> ABOUT THIS EXERCISE: Tell how many lines in the data below include the word "making". The answer is the number only.

> DATA IN THIS EXERCISE:
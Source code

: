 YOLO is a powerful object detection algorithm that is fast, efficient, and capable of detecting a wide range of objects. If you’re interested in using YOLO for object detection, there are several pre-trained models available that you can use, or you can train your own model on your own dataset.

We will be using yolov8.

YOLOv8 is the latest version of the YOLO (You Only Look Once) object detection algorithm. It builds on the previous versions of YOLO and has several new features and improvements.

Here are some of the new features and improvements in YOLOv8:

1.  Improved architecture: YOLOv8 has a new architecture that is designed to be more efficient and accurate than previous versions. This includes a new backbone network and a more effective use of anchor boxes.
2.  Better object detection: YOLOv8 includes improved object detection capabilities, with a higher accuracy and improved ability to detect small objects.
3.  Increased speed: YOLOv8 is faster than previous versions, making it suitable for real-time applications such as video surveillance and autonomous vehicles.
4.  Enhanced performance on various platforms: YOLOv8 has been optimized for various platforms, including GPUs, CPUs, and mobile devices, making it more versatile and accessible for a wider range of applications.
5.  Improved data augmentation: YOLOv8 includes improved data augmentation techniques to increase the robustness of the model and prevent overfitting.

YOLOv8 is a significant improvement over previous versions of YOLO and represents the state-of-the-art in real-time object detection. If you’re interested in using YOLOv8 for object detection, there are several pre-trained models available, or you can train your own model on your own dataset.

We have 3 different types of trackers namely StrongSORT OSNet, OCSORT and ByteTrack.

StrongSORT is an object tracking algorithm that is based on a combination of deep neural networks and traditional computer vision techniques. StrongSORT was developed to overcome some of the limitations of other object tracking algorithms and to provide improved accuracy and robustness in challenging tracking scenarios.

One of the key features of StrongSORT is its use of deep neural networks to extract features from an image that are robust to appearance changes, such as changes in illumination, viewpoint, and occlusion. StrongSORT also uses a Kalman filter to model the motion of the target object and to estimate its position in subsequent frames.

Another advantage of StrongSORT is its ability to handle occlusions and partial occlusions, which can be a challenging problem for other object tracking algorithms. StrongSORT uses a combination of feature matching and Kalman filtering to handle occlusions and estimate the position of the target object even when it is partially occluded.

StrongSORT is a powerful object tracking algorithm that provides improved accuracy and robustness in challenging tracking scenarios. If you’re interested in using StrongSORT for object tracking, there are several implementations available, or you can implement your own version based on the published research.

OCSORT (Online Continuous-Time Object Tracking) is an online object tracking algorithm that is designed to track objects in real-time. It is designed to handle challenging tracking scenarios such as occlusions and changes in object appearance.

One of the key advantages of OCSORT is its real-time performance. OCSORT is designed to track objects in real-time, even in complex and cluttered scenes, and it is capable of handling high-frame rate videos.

> EXERCISE ANSWER: 2